I am actually worthless at work today, I am so ready to hit the road with Beau and then... take a nap! LOL so why not blog and make up for last week..
First we just had a 'going away' party for a co-worker...with cake! I was good and had a bit size only piece, even with the peer pressure I only had one! YAY ME!!!!
So here is something: I got an email from a family member recently asking me if I was “happy”. I had to ask them to be more specific and I found she was asking “why I was going on a diet, if I was happy with my life and if Beau liked me just the way I was then why change?”
Well as surprising and flattering as it is that I found a man (or more so he found me) that was attracted to me just the way I am this is something I need to do with me, because I look in the mirror and I see “disgusting” and I don’t mean my face. Yeah yeah I know “I have such a pretty face”
I am doing this for me, for me to be happy with my body, for me to be confident when walking into a room, for me to be healthy, for me to wear the closthes I only dream of wearing. My cousin was the first person to honestly ask me why and I appreciated it and I appreciated her acknowledging my fight and encouraging me to fight on even if she didn’t think I needed to lose the weight, but she was making sure I was doing this for the right reason. And didn’t want me to make myself miserable.

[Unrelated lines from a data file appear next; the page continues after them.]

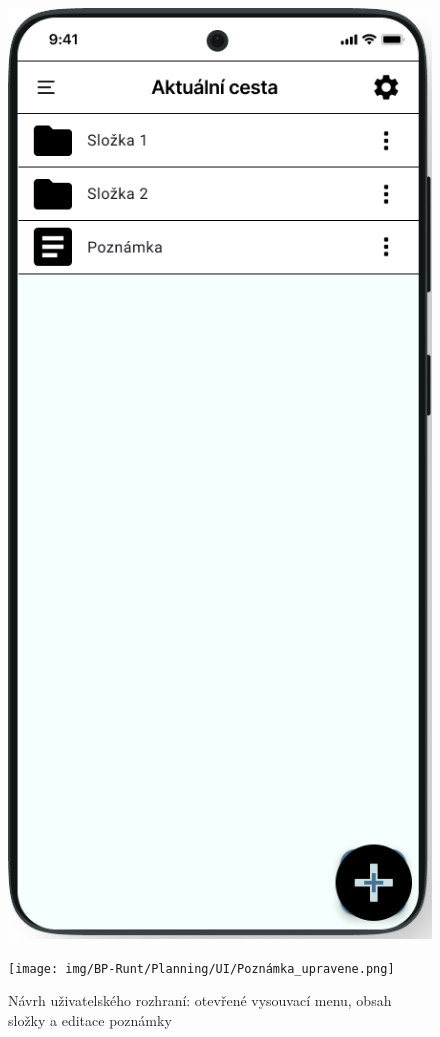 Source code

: \documentclass[czech, bc, kiv, he, iso690numb]{fasthesis}
\begin{document}
\begin{figure}[h!]
\begin{minipage}[h]{0.30\textwidth}
  \end{minipage}
  \hfill
  \begin{minipage}[h]{0.30\textwidth}
    \includegraphics[width=\textwidth]{img/BP-Runt/Planning/UI/ListView_edited.png}
  \end{minipage}
  \hfill
  \begin{minipage}[h]{0.30\textwidth}
    \texttt{[image: img/BP-Runt/Planning/UI/Poznámka\_upravene.png]}
  \end{minipage}
  \caption{Návrh uživatelského rozhraní: otevřené vysouvací menu, obsah složky a editace poznámky}
  \label{fig:planning_UI_2}
\end{figure}
\end{document}
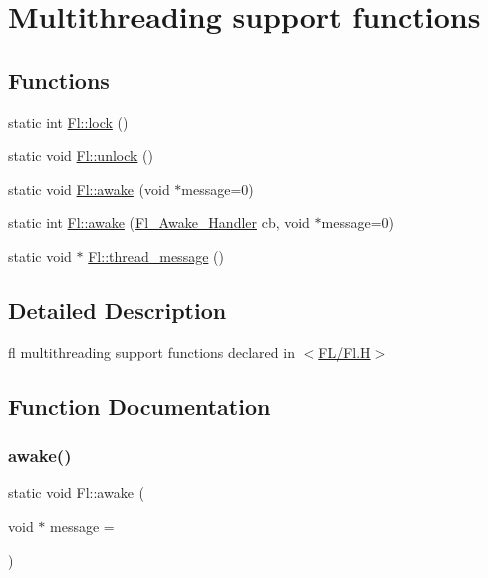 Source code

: \hypertarget{group__fl__multithread}{}\section{Multithreading support functions}
\label{group__fl__multithread}
\subsection*{Functions}
\begin{DoxyCompactItemize}
\item 
static int \hyperlink{group__fl__multithread_gab1a5652a8fd1a7e25db468d143c93ddf}{Fl\+::lock} ()
\item 
static void \hyperlink{group__fl__multithread_gaccda832deb874af4e9423db192ccfca4}{Fl\+::unlock} ()
\item 
static void \hyperlink{group__fl__multithread_ga3e0b97c90d624efd2362774efc0324e4}{Fl\+::awake} (void $\ast$message=0)
\item 
static int \hyperlink{group__fl__multithread_ga288e627211a59a853e4ab99873a53a2e}{Fl\+::awake} (\hyperlink{group__callback__functions_ga28b44ff2052ca0b06d0da852fadd42c0}{Fl\+\_\+\+Awake\+\_\+\+Handler} cb, void $\ast$message=0)
\item 
static void $\ast$ \hyperlink{group__fl__multithread_ga1fb3dbbd66eacb7ba26e0c0d724c0265}{Fl\+::thread\+\_\+message} ()
\end{DoxyCompactItemize}


\subsection{Detailed Description}
fl multithreading support functions declared in $<$\hyperlink{_fl_8_h}{F\+L/\+Fl.\+H}$>$ 

\subsection{Function Documentation}
\mbox{\label{group__fl__multithread_ga3e0b97c90d624efd2362774efc0324e4}} 
\subsubsection{\texorpdfstring{awake()}{awake()}\hspace{0.1cm}{\footnotesize\ttfamily [1/2]}}
{\footnotesize\ttfamily static void Fl\+::awake (\begin{DoxyParamCaption}\item[{void $\ast$}]{message = {} }\end{DoxyParamCaption})\hspace{0.3cm}{\ttfamily [static]}}

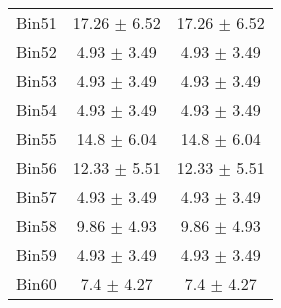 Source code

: \begin{tabular}{|c|c|c|}
     Bin51 & 17.26 $\pm$ 6.52 & 17.26 $\pm$ 6.52 \\ \cline{1-3} 
     Bin52 & 4.93 $\pm$ 3.49 & 4.93 $\pm$ 3.49 \\ \cline{1-3} 
     Bin53 & 4.93 $\pm$ 3.49 & 4.93 $\pm$ 3.49 \\ \cline{1-3} 
     Bin54 & 4.93 $\pm$ 3.49 & 4.93 $\pm$ 3.49 \\ \cline{1-3} 
     Bin55 & 14.8 $\pm$ 6.04 & 14.8 $\pm$ 6.04 \\ \cline{1-3} 
     Bin56 & 12.33 $\pm$ 5.51 & 12.33 $\pm$ 5.51 \\ \cline{1-3} 
     Bin57 & 4.93 $\pm$ 3.49 & 4.93 $\pm$ 3.49 \\ \cline{1-3} 
     Bin58 & 9.86 $\pm$ 4.93 & 9.86 $\pm$ 4.93 \\ \cline{1-3} 
     Bin59 & 4.93 $\pm$ 3.49 & 4.93 $\pm$ 3.49 \\ \cline{1-3} 
     Bin60 & 7.4 $\pm$ 4.27 & 7.4 $\pm$ 4.27 \\ \cline{1-3} 
  \end{tabular}
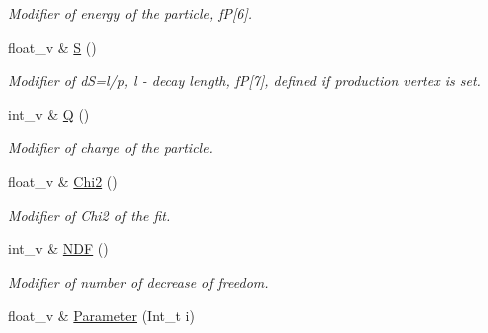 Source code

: \begin{DoxyCompactItemize}
\begin{DoxyCompactList}\small\item\em Modifier of energy of the particle, fP\mbox{[}6\mbox{]}. \end{DoxyCompactList}\item 
float\+\_\+v \& \hyperlink{classKFParticleBaseSIMD_ad15ac850401a548df731453f35db64dd}{S} ()\hypertarget{classKFParticleBaseSIMD_ad15ac850401a548df731453f35db64dd}{}\label{classKFParticleBaseSIMD_ad15ac850401a548df731453f35db64dd}

\begin{DoxyCompactList}\small\item\em Modifier of dS=l/p, l -\/ decay length, fP\mbox{[}7\mbox{]}, defined if production vertex is set. \end{DoxyCompactList}\item 
int\+\_\+v \& \hyperlink{classKFParticleBaseSIMD_a710ce08809b254aac583349705151973}{Q} ()\hypertarget{classKFParticleBaseSIMD_a710ce08809b254aac583349705151973}{}\label{classKFParticleBaseSIMD_a710ce08809b254aac583349705151973}

\begin{DoxyCompactList}\small\item\em Modifier of charge of the particle. \end{DoxyCompactList}\item 
float\+\_\+v \& \hyperlink{classKFParticleBaseSIMD_ae203be3b49c5af07d2ee3d895a2f21dc}{Chi2} ()\hypertarget{classKFParticleBaseSIMD_ae203be3b49c5af07d2ee3d895a2f21dc}{}\label{classKFParticleBaseSIMD_ae203be3b49c5af07d2ee3d895a2f21dc}

\begin{DoxyCompactList}\small\item\em Modifier of Chi2 of the fit. \end{DoxyCompactList}\item 
int\+\_\+v \& \hyperlink{classKFParticleBaseSIMD_a7e8c6fe04118c9dce503cea711011ee0}{N\+DF} ()\hypertarget{classKFParticleBaseSIMD_a7e8c6fe04118c9dce503cea711011ee0}{}\label{classKFParticleBaseSIMD_a7e8c6fe04118c9dce503cea711011ee0}

\begin{DoxyCompactList}\small\item\em Modifier of number of decrease of freedom. \end{DoxyCompactList}\item 
float\+\_\+v \& \hyperlink{classKFParticleBaseSIMD_ad876a667b7e64c2177a7b06866c3260c}{Parameter} (Int\+\_\+t i)\hypertarget{classKFParticleBaseSIMD_ad876a667b7e64c2177a7b06866c3260c}{}\label{classKFParticleBaseSIMD_ad876a667b7e64c2177a7b06866c3260c}


\end{DoxyCompactItemize}
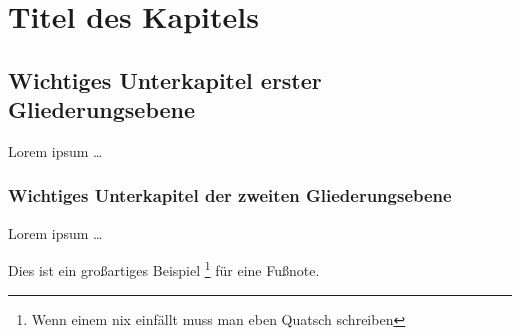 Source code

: \chapter{Titel des Kapitels}

\section{Wichtiges Unterkapitel erster Gliederungsebene}
Lorem ipsum \dots

\subsection{Wichtiges Unterkapitel der zweiten Gliederungsebene}
Lorem ipsum \dots

Dies ist ein großartiges Beispiel \footnote{Wenn einem nix einfällt muss man eben Quatsch schreiben} für eine Fußnote. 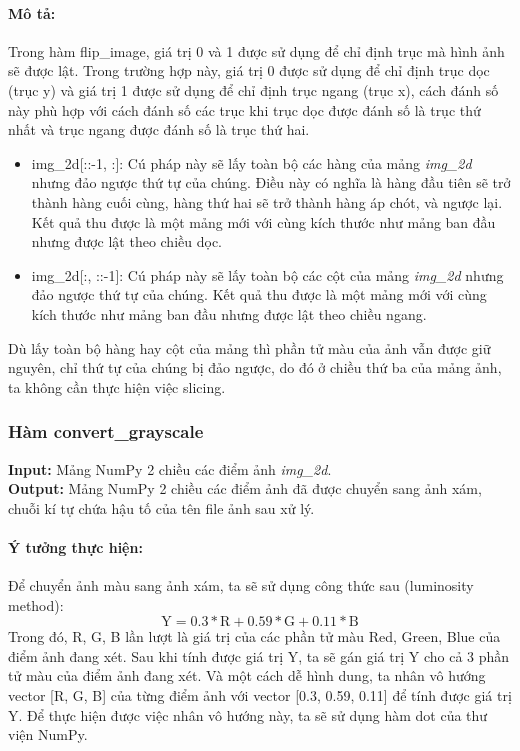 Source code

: \documentclass{article}
\begin{document}
\paragraph{Mô tả:} Trong hàm flip\_image, giá trị 0 và 1 được sử dụng để chỉ định trục mà hình ảnh sẽ được lật. Trong trường hợp này, giá trị 0 được sử dụng để chỉ định trục dọc (trục y) và giá trị 1 được sử dụng để chỉ định trục ngang (trục x), cách đánh số này phù hợp với cách đánh số các trục khi trục dọc được đánh số là trục thứ nhất và trục ngang được đánh số là trục thứ hai.
\begin{itemize}
  \item img\_2d[::-1, :]:
  Cú pháp này sẽ lấy toàn bộ các hàng của mảng \textit{img\_2d} nhưng đảo ngược thứ tự của chúng. Điều này có nghĩa là hàng đầu tiên sẽ trở thành hàng cuối cùng, hàng thứ hai sẽ trở thành hàng áp chót, và ngược lại. Kết quả thu được là một mảng mới với cùng kích thước như mảng ban đầu nhưng được lật theo chiều dọc.
  \item img\_2d[:, ::-1]:
  Cú pháp này sẽ lấy toàn bộ các cột của mảng \textit{img\_2d} nhưng đảo ngược thứ tự của chúng. Kết quả thu được là một mảng mới với cùng kích thước như mảng ban đầu nhưng được lật theo chiều ngang.
\end{itemize}
Dù lấy toàn bộ hàng hay cột của mảng thì phần tử màu của ảnh vẫn được giữ nguyên, chỉ thứ tự của chúng bị đảo ngược, do đó ở chiều thứ ba của mảng ảnh, ta không cần thực hiện việc slicing.

\subsubsection{Hàm convert\_grayscale}
\textbf{Input:} Mảng NumPy 2 chiều các điểm ảnh \textit{img\_2d}. \\
\textbf{Output:} Mảng NumPy 2 chiều các điểm ảnh đã được chuyển sang ảnh xám, chuỗi kí tự chứa hậu tố của tên file ảnh sau xử lý.

\paragraph{Ý tưởng thực hiện:} Để chuyển ảnh màu sang ảnh xám, ta sẽ sử dụng công thức sau (luminosity method):
\[ \text{Y} = 0.3*\text{R} + 0.59*\text{G} + 0.11*\text{B}\]
Trong đó, R, G, B lần lượt là giá trị của các phần tử màu Red, Green, Blue của điểm ảnh đang xét. Sau khi tính được giá trị Y, ta sẽ gán giá trị Y cho cả 3 phần tử màu của điểm ảnh đang xét. Và một cách dễ hình dung, ta nhân vô hướng vector [R, G, B] của từng điểm ảnh với vector [0.3, 0.59, 0.11] để tính được giá trị Y. Để thực hiện được việc nhân vô hướng này, ta sẽ sử dụng hàm dot của thư viện NumPy.
\end{document}
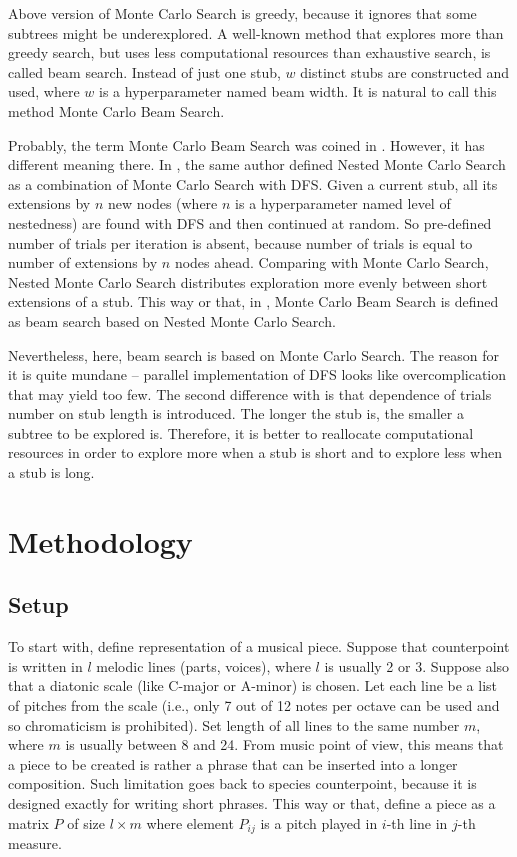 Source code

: \documentclass{article}
\begin{document}
Above version of Monte Carlo Search is greedy, because it ignores that some subtrees might be underexplored. A well-known method that explores more than greedy search, but uses less computational resources than exhaustive search, is called beam search. Instead of just one stub, $w$ distinct stubs are constructed and used, where $w$ is a hyperparameter named beam width. It is natural to call this method Monte Carlo Beam Search.

Probably, the term Monte Carlo Beam Search was coined in \cite{cazenave2012beam}. However, it has different meaning there. In \cite{cazenave2009nested}, the same author defined Nested Monte Carlo Search as a combination of Monte Carlo Search with DFS. Given a current stub, all its extensions by $n$ new nodes (where $n$ is a hyperparameter named level of nestedness) are found with DFS and then continued at random. So pre-defined number of trials per iteration is absent, because number of trials is equal to number of extensions by $n$ nodes ahead. Comparing with Monte Carlo Search, Nested Monte Carlo Search distributes exploration more evenly between short extensions of a stub. This way or that, in \cite{cazenave2012beam}, Monte Carlo Beam Search is defined as beam search based on Nested Monte Carlo Search.

Nevertheless, here, beam search is based on Monte Carlo Search. The reason for it is quite mundane -- parallel implementation of DFS looks like overcomplication that may yield too few. The second difference with \cite{cazenave2012beam} is that dependence of trials number on stub length is introduced. The longer the stub is, the smaller a subtree to be explored is. Therefore, it is better to reallocate computational resources in order to explore more when a stub is short and to explore less when a stub is long.

\section{Methodology}
\label{sec:methodology}

\subsection{Setup}
\label{subsec:setup}

To start with, define representation of a musical piece. Suppose that counterpoint is written in $l$ melodic lines (parts, voices), where $l$ is usually 2 or 3. Suppose also that a diatonic scale (like C-major or A-minor) is chosen. Let each line be a list of pitches from the scale (i.e., only 7 out of 12 notes per octave can be used and so chromaticism is prohibited). Set length of all lines to the same number $m$, where $m$ is usually between 8 and 24. From music point of view, this means that a piece to be created is rather a phrase that can be inserted into a longer composition. Such limitation goes back to species counterpoint, because it is designed exactly for writing short phrases. This way or that, define a piece as a matrix $P$ of size $l \times m$ where element $P_{ij}$ is a pitch played in $i$-th line in $j$-th measure.
\end{document}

So on a side tangent let us look at the phrase “You have such a pretty face”… You know that isn’t as much of a compliment as some of you think because while I am hearing you say I'm pretty, I am thinking to myself “I know I’m pretty, who said anything about me being ugly?” So when someone acknowledges they are overweight don’t follow up with “but…you have such a pretty face” or “she is such a pretty girl” dot dot dot! I know you mean well but well instead respond with. “I love you just the way you are, but how can I help?”.